As described above, in the embodiment of the present invention, only the carbon compound is oxidatively decomposed while maintaining the supercritical water oxidation treatment tank 24 at a relatively low temperature of about 400 ° C., and the decomposition of ammonia is carried out by biological treatment. Since it is performed in the tank 12, the equipment cost of the supercritical water oxidation treatment tank 24 can be reduced, and the amount of energy given to the reactant (mixed fluid of sewage sludge and oxygen) from outside can be reduced. And maintenance costs can be reduced.

In the above-described embodiment, the case where the mixed fluid of the sewage sludge 18 and the oxygen 20 is heated by the heater 22 has been described, but the processing liquid which has been subjected to heat exchange with the reaction product in the cooler 26 is used. When the mixed fluid is heated by heating, the capacity of the heat exchanger can be reduced, and the concentration of the sewage sludge 18 can be reduced, so that the sewage sludge 18 can be easily pumped. Further, in the above embodiment, the case where the organic waste is the sewage sludge 18 has been described, but the organic waste may be so-called garbage discharged from a restaurant or a food processing factory. .

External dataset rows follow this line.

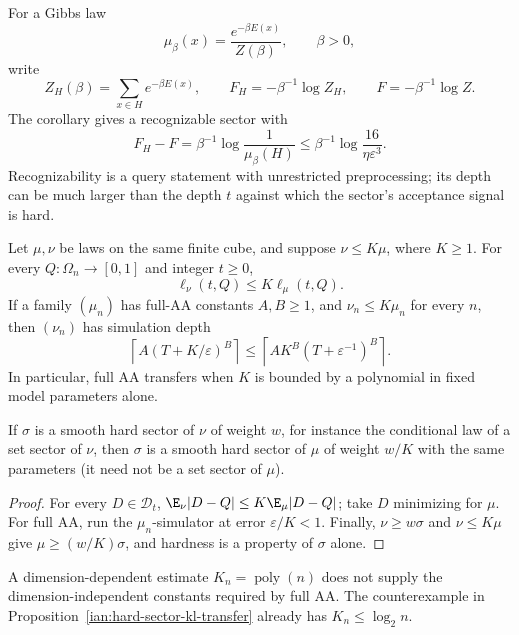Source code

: For a Gibbs law
\[
 \mu_\beta(x)=\frac{e^{-\beta E(x)}}{Z(\beta)},\qquad \beta>0,
\]
write
\[
 Z_H(\beta)=\sum_{x\in H}e^{-\beta E(x)},\qquad
 F_H=-\beta^{-1}\log Z_H,\qquad F=-\beta^{-1}\log Z.
\]
The corollary gives a recognizable sector with
\[
 F_H-F
 =\beta^{-1}\log\frac1{\mu_\beta(H)}
 \le\beta^{-1}\log\frac{16}{\eta\varepsilon^3}.
\]
Recognizability is a query statement with unrestricted preprocessing;
its depth can be much larger than the depth \(t\) against which the
sector's acceptance signal is hard.

\begin{proposition}
\label{ian:hard-sector-density-transfer}
Let \(\mu,\nu\) be laws on the same finite cube, and suppose
\(\nu\le K\mu\), where \(K\ge1\). For every \(Q:\Omega_n\to[0,1]\)
and integer \(t\ge0\),
\[
 \ell_\nu(t,Q)\le K\ell_\mu(t,Q).
\]
If a family \((\mu_n)\) has full-AA constants \(A,B\ge1\), and
\(\nu_n\le K\mu_n\) for every \(n\), then \((\nu_n)\) has simulation
depth
\[
 \left\lceil A(T+K/\varepsilon)^B\right\rceil
 \le
 \left\lceil AK^B(T+\varepsilon^{-1})^B\right\rceil.
\]
In particular, full AA transfers when \(K\) is bounded by a polynomial
in fixed model parameters alone.

If \(\sigma\) is a smooth hard sector of \(\nu\) of weight \(w\), for
instance the conditional law of a set sector of \(\nu\), then
\(\sigma\) is a smooth hard sector of \(\mu\) of weight \(w/K\) with the
same parameters (it need not be a set sector of \(\mu\)).
\end{proposition}

\begin{proof}
For every \(D\in\mathcal D_t\),
\(\E_\nu|D-Q|\le K\E_\mu|D-Q|\); take \(D\) minimizing for \(\mu\).
For full AA, run the \(\mu_n\)-simulator at error \(\varepsilon/K<1\).
Finally, \(\nu\ge w\sigma\) and \(\nu\le K\mu\) give
\(\mu\ge(w/K)\sigma\), and hardness is a property of \(\sigma\) alone.
\end{proof}

A dimension-dependent estimate \(K_n=\operatorname{poly}(n)\) does
not supply the dimension-independent constants required by full AA.
The counterexample in Proposition~\ref{ian:hard-sector-kl-transfer}
already has \(K_n\le\log_2 n\).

FIG. 2 shows another embodiment. In this embodiment, the ammonia-containing wastewater 30 separated in the gas-solid liquid separator 28 flows into the stripping tank 40, and the ammonia in the ammonia-containing wastewater 30 is partially vaporized and sent to the catalyst treatment tank 42. Is decomposed by a catalyst. And
Ammonia-containing wastewater 30 obtained by partially vaporizing ammonia
Is returned from the stripping tank 40 to the biological treatment tank 12 in the same manner as in the above embodiment. Other configurations are
This is the same as the above embodiment. In the present embodiment configured as described above, even when the concentration of ammonia in the ammonia-containing wastewater 30 is high, an excessive load is not applied to the biological treatment tank 12.

[0017]

As described above, according to the present invention, the nitrogen compound is not oxidized in the supercritical water, and the wastewater containing the nitrogen compound such as ammonia is obtained from the reaction product after the supercritical water oxidation treatment. The wastewater is biologically treated to decompose nitrogen compounds, so when oxidizing organic waste such as sewage sludge with supercritical water,
It is only necessary to decompose carbon compounds that can be decomposed by relatively low-temperature supercritical water, and there is no need to maintain the organic waste, which is a reactant, at 600 ° C. or higher. Can be reduced, and the energy given to the reactants can be reduced, and the maintenance cost can be reduced.

If the wastewater contains a large amount of volatile nitrogen compounds such as ammonia, the wastewater is biologically treated after the volatile nitrogen compounds are extracted from the treated water to decompose the nitrogen compounds. The organic waste can be smoothly decomposed without imposing an excessive load on the biological treatment tank that performs the treatment. In addition, by making the reaction temperature of the oxidation treatment with supercritical water higher than 374 ° C. and lower than 600 ° C., the supercritical water oxidation treatment can be performed,
The facility cost of the supercritical water oxidation treatment tank for performing the supercritical water oxidation treatment can be reduced.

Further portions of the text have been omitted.